Noites se passavam e a garçonete Helena notava que Jone não sentava-se mais no canto perto da porta de entrada, mas agora do lado direito do balcão perto da porta que dava em seu quarto, aquilo era estranho, mas algo inequívoco era que Helena estava de alguma forma nos pensamentos do matador.
Mas de que forma? – Fatigava enquanto maquinava Helena.
A garçonete espasmodicamente tomada pelo pânico dos conturbados pensamentos, teve o desamado ato de insolentemente derrubar rum na manga longa e suja da capa de Jone.
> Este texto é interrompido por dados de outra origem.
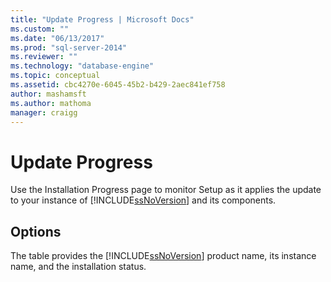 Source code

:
 ```yaml
---
title: "Update Progress | Microsoft Docs"
ms.custom: ""
ms.date: "06/13/2017"
ms.prod: "sql-server-2014"
ms.reviewer: ""
ms.technology: "database-engine"
ms.topic: conceptual
ms.assetid: cbc4270e-6045-45b2-b429-2aec841ef758
author: mashamsft
ms.author: mathoma
manager: craigg
---
```

# Update Progress
  Use the Installation Progress page to monitor Setup as it applies the update to your instance of [!INCLUDE[ssNoVersion](../../includes/ssnoversion-md.md)] and its components.  
  
## Options  
 The table provides the [!INCLUDE[ssNoVersion](../../includes/ssnoversion-md.md)] product name, its instance name, and the installation status.  
  
  
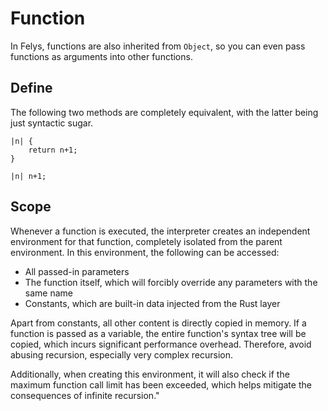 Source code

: # Function

In Felys, functions are also inherited from `Object`, so you can even pass functions as arguments into other functions.

## Define

The following two methods are completely equivalent, with the latter being just syntactic sugar.

```
|n| {
    return n+1;
}
```

```
|n| n+1;
```

## Scope

Whenever a function is executed, the interpreter creates an independent environment for that function, completely isolated from the parent environment. In this environment, the following can be accessed:

- All passed-in parameters
- The function itself, which will forcibly override any parameters with the same name
- Constants, which are built-in data injected from the Rust layer

Apart from constants, all other content is directly copied in memory. If a function is passed as a variable, the entire function's syntax tree will be copied, which incurs significant performance overhead. Therefore, avoid abusing recursion, especially very complex recursion.

Additionally, when creating this environment, it will also check if the maximum function call limit has been exceeded, which helps mitigate the consequences of infinite recursion."
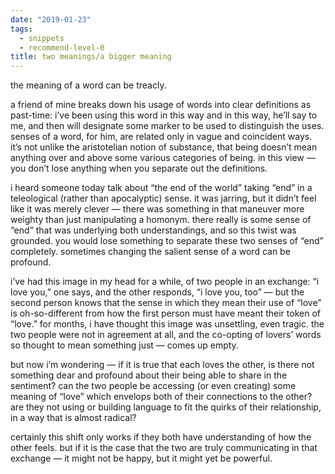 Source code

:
 ```yaml
---
date: "2019-01-23"
tags: 
  - snippets
  - recommend-level-0
title: two meanings/a bigger meaning
---
```

<!-- # january 23: two meanings/a bigger meaning -->

the meaning of a word can be treacly. 

a friend of mine breaks down his usage of words into clear definitions as past-time: i’ve been using this word in this way and in this way, he’ll say to me, and then will designate some marker to be used to distinguish the uses. senses of a word, for him, are related only in vague and coincident ways. it’s not unlike the aristotelian notion of substance, that being doesn’t mean anything over and above some various categories of being. in this view — you don’t lose anything when you separate out the definitions.

i heard someone today talk about “the end of the world” taking “end” in a teleological (rather than apocalyptic) sense. it was jarring, but it didn’t feel like it was merely clever — there was something in that maneuver more weighty than just manipulating a homonym. there really is some sense of “end” that was underlying both understandings, and so this twist was grounded. you would lose something to separate these two senses of “end” completely. sometimes changing the salient sense of a word can be profound.

i’ve had this image in my head for a while, of two people in an exchange: “i love you,” one says, and the other responds, “i love you, too” — but the second person knows that the sense in which they mean their use of “love” is oh-so-different from how the first person must have meant their token of “love.” for months, i have thought this image was unsettling, even tragic. the two people were not in agreement at all, and the co-opting of lovers’ words so thought to mean something just — comes up empty.

but now i’m wondering — if it is true that each loves the other, is there not something dear and profound about their being able to share in the sentiment? can the two people be accessing (or even creating) some meaning of “love” which envelops both of their connections to the other? are they not using or building language to fit the quirks of their relationship, in a way that is almost radical?

certainly this shift only works if they both have understanding of how the other feels. but if it is the case that the two are truly communicating in that exchange — it might not be happy, but it might yet be powerful.
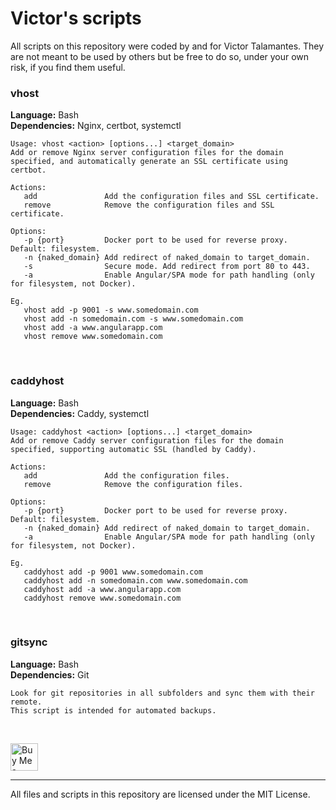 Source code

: # Victor's scripts
All scripts on this repository were coded by and for Victor Talamantes. They are not meant to be used by others but be free to do so, under your own risk, if you find them useful.

### vhost
**Language:** Bash  
**Dependencies:** Nginx, certbot, systemctl

```
Usage: vhost <action> [options...] <target_domain>  
Add or remove Nginx server configuration files for the domain specified, and automatically generate an SSL certificate using certbot.

Actions:
   add               Add the configuration files and SSL certificate.
   remove            Remove the configuration files and SSL certificate.

Options:
   -p {port}         Docker port to be used for reverse proxy. Default: filesystem.
   -n {naked_domain} Add redirect of naked_domain to target_domain.
   -s                Secure mode. Add redirect from port 80 to 443.
   -a                Enable Angular/SPA mode for path handling (only for filesystem, not Docker).

Eg.  
   vhost add -p 9001 -s www.somedomain.com  
   vhost add -n somedomain.com -s www.somedomain.com  
   vhost add -a www.angularapp.com  
   vhost remove www.somedomain.com
```
<br>

### caddyhost
**Language:** Bash  
**Dependencies:** Caddy, systemctl

```
Usage: caddyhost <action> [options...] <target_domain>  
Add or remove Caddy server configuration files for the domain specified, supporting automatic SSL (handled by Caddy).

Actions:
   add               Add the configuration files.
   remove            Remove the configuration files.

Options:
   -p {port}         Docker port to be used for reverse proxy. Default: filesystem.
   -n {naked_domain} Add redirect of naked_domain to target_domain.
   -a                Enable Angular/SPA mode for path handling (only for filesystem, not Docker).

Eg.  
   caddyhost add -p 9001 www.somedomain.com  
   caddyhost add -n somedomain.com www.somedomain.com  
   caddyhost add -a www.angularapp.com  
   caddyhost remove www.somedomain.com
```
<br>

### gitsync
**Language:** Bash<br>
**Dependencies:** Git
```
Look for git repositories in all subfolders and sync them with their remote. 
This script is intended for automated backups.
```
<br>

<a href='https://ko-fi.com/Q5Q4D7835' target='_blank'><img height='44' style='border:0px;height:44px;' src='https://cdn.ko-fi.com/cdn/kofi3.png?v=3' border='0' alt='Buy Me a Coffee at ko-fi.com' /></a>

---
All files and scripts in this repository are licensed under the MIT License.
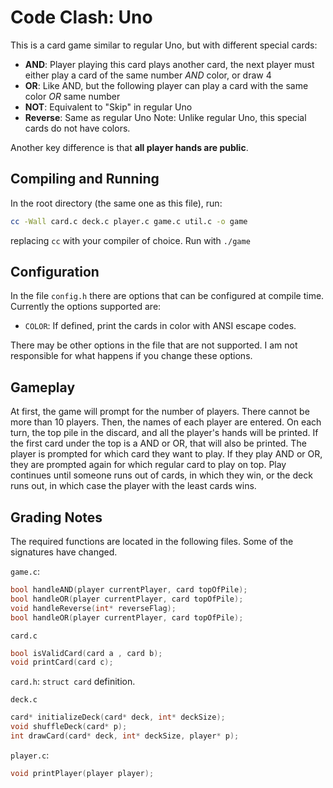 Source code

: # Code Clash: Uno

This is a card game similar to regular Uno, but with different special cards:
 - **AND**: Player playing this card plays another card, the next player must either play a card of the same number *AND* color, or draw 4
 - **OR**: Like AND, but the following player can play a card with the same color *OR* same number
 - **NOT**: Equivalent to "Skip" in regular Uno
 - **Reverse**: Same as regular Uno
Note: Unlike regular Uno, this special cards do not have colors.

Another key difference is that **all player hands are public**.

## Compiling and Running

In the root directory (the same one as this file), run:
```bash
cc -Wall card.c deck.c player.c game.c util.c -o game
```
replacing `cc` with your compiler of choice.
Run with `./game`

## Configuration

In the file `config.h` there are options that can be configured at compile time.  Currently the options supported are:
 - `COLOR`: If defined, print the cards in color with ANSI escape codes.

 There may be other options in the file that are not supported.  I am not responsible for what happens if you change these options.

 ## Gameplay

 At first, the game will prompt for the number of players.  There cannot be more than 10 players.  Then, the names of each player are entered.
 On each turn, the top pile in the discard, and all the player's hands will be printed.  If the first card under the top is a AND or OR, that will also be printed.
 The player is prompted for which card they want to play.  If they play AND or OR, they are prompted again for which regular card to play on top.
 Play continues until someone runs out of cards, in which they win, or the deck runs out, in which case the player with the least cards wins.

 ## Grading Notes

 The required functions are located in the following files.  Some of the signatures have changed.
 
 `game.c`:
```c
bool handleAND(player currentPlayer, card topOfPile);
bool handleOR(player currentPlayer, card topOfPile);
void handleReverse(int* reverseFlag);
bool handleOR(player currentPlayer, card topOfPile);
```

`card.c`
```c
bool isValidCard(card a , card b);
void printCard(card c);
```

`card.h`: `struct card` definition.

`deck.c`
```c
card* initializeDeck(card* deck, int* deckSize);
void shuffleDeck(card* p);
int drawCard(card* deck, int* deckSize, player* p);
```

`player.c`:
```c
void printPlayer(player player);
```
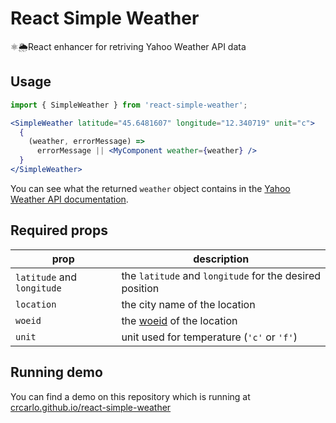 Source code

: # React Simple Weather

⚛🌦React enhancer for retriving Yahoo Weather API data

## Usage

```jsx
import { SimpleWeather } from 'react-simple-weather';

<SimpleWeather latitude="45.6481607" longitude="12.340719" unit="c">
  {
    (weather, errorMessage) => 
      errorMessage || <MyComponent weather={weather} />
  }
</SimpleWeather>
```

You can see what the returned `weather` object contains in the [Yahoo Weather API documentation](https://developer.yahoo.com/weather/documentation.html).

## Required props

|prop|description|
|---|----|
|`latitude` and `longitude`| the `latitude` and `longitude` for the desired position|
|`location`| the city name of the location
|`woeid`| the [woeid](https://en.wikipedia.org/wiki/WOEID) of the location
|`unit`|unit used for temperature (`'c'` or `'f'`)| 

## Running demo
You can find a demo on this repository which is running at [crcarlo.github.io/react-simple-weather](https://crcarlo.github.io/react-simple-weather)

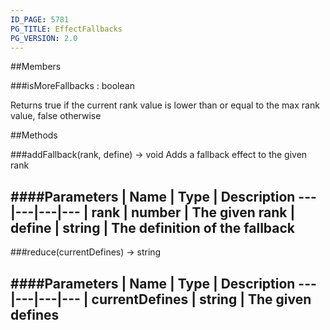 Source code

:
 ```yaml
---
ID_PAGE: 5781
PG_TITLE: EffectFallbacks
PG_VERSION: 2.0
---
```




##Members

###isMoreFallbacks : boolean



Returns true if the current rank value is lower than or equal to the max rank value, false otherwise







##Methods

###addFallback(rank, define) &rarr; void
Adds a fallback effect to the given rank



####Parameters
 | Name | Type | Description
---|---|---|---
 | rank | number | The given rank
 | define | string | The definition of the fallback
---

###reduce(currentDefines) &rarr; string

####Parameters
 | Name | Type | Description
---|---|---|---
 | currentDefines | string | The given defines
---
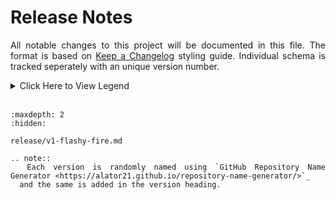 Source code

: # Release Notes

<div align = "justify">

All notable changes to this project will be documented in this file. The format is based on
[Keep a Changelog](https://keepachangelog.com/en/1.1.0/) styling guide. Individual schema is tracked seperately with an
unique version number.

<details>
<summary>Click Here to View Legend</summary>

<p><small>
<ul style = "list-style-type:circle">
  <li>🎉 - <b>Major Feature</b> : something big that was not available before.</li>
  <li>✨ - <b>Feature Enhancement</b> : a miscellaneous minor improvement of an existing feature.</li>
  <li>🛠️ - <b>Patch/Fix</b> : something that previously didn't work as documented - or according to reasonable expectations - should now work.</li>
  <li>⚙️ - <b>Code Efficiency</b> : an existing feature now may not require as much computation or memory.</li>
  <li>💣 - <b>Code Refactoring</b> : a breakable change often associated with `major` version bump.</li>
</ul>
</small></p>

</details><br>

```{toctree}
:maxdepth: 2
:hidden:

release/v1-flashy-fire.md
```

```{eval-rst}
.. note::
  Each version is randomly named using `GitHub Repository Name Generator <https://alator21.github.io/repository-name-generator/>`_
  and the same is added in the version heading.
```

</div>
Pacificamente, mas com a feição fechada, o matador levantou o rosto num movimento de lisura, deixando a boca e a barba mal feita destapadas pelo chapéu, depois de segundos dardeando a consciência de Helena virou seu copo e saiu sem trocar palavras, deixando os três clientes estarrecidos e os olhos da moça pingando lágrimas de acaso, e unicamente por vontade de Jone foi somente isso que pingara naquela madrugada.
Uma semana se passou e o cavaleiro voltou ao bar, Helena rezava para a imagem na parede da entrada, pedia para que sua sede não fosse de vingança… e não foi.
Aquela noite Jone fez um gesto com a mão pedindo dois copos de rum no balcão, subitamente a moça pegou o desejado e pôs-se a limpar as garrafas vazias que estavam espalhadas pela mesa atrás do balcão.
“Você me lembra uma pessoa”.
Só isso disse o capataz do Diabo enquanto apontava ao copo cheio de rum que ela mesma servira. Helena inerte ao homem franziu os olhos e apertou os lábios, aceitando o copo e a situação, sentou perto então do suposto matador vazio de alma e coração. Conversaram durante um tempo e a moça colocou-se a admirar os estigmas da vida nas mãos de Jone, o homem então, com as mesmas mãos tocou Helena com pudor nos braços, ela se levantou e abriu a porta de seu quarto esperando a sintonia do homem. Entraram e lá ficaram por um bom tempo. Depois da longa madrugada de descobertas e afago a moça deitou sobre o peito do capataz, na cama pequena que ficava perto da janela, arregalou os olhos e se invadiu por um acervo de medo.
O que era aquilo? Jone podia metaforicamente não ter alma nem espírito ou até denotativamente, mas… não ter coração? O homem não tinha coração?
Não.
Jone Cuervo em 1692 matou a esposa enaltecido pelas ilusões de traição de um amor bandido pelo qual ele não tinha controle e enterrou-a no cemitério de Guadalupe por conta própria, passou-se o tempo e a culpa foi pessoalmente bater em sua porta, açoitado pela amada desceu até o inferno e pediu uma segunda chance, em troca deixou seu coração ainda batendo no túmulo da morta como forma de petição, o Diabo então aceitou o pedido com uma condição, Jone teria que viver para sempre, somente com a culpa e desde então o cavalheiro ronda a estrada procurando sua esposa que em algum lugar está com seu coração frio, agora batendo no peito.
A lascívia aquela noite tomou conta de Helena de uma tal forma que aos tropeços saiu do quarto abotoando o vestido que pela luxúria foi tirado. A moça fez amor com o cavalheiro matador que se puniu a viver culpado.
Anos se passaram e a lenda de Jone Cuervo continuou viva no vilarejo de Guadalupe e a lenda de Helena, a moça insana e curvilínea que fez amor com um fantasma sem espiríto, alma e coração.
Agora vive em um hospício, por acreditar demais na impureza que viveu com um capataz do Diabo que sempre foi história para contar.
*Rafaella Elika Borges é escritora e lança neste ano o livro Me Literatura
hei! Jone Cuervo onde está sua arma?
na lança ferida dos corações?
ou em um pasto relvado?
Helena range a espera em quartos brancos
em cordas amarrada
e pílulas anestésicas
o amor fere
o amor fere
lambe lendas desfere trovas
rodeios, bravuras e solidão
o coração enterrado em fria tumba
aguarda o assalto vingador
o amor fere
o amor fere
liturgia diabólica é segredo sagrado
Jone Cuervo desvia na próxima encruzilhada
arremate de cio
lembrança macabra
a dor lança balas
encruzilhadas
vampiro tardio
o amor fere
o amor fere
Helena disfarça o amor lambendo feridas
nas madrugadas frias
Gostei, André!
Maravilhoso e intrigante! Uns dos meus prediletos. Parabéns Rafaella Elika, seu talento é indiscutível.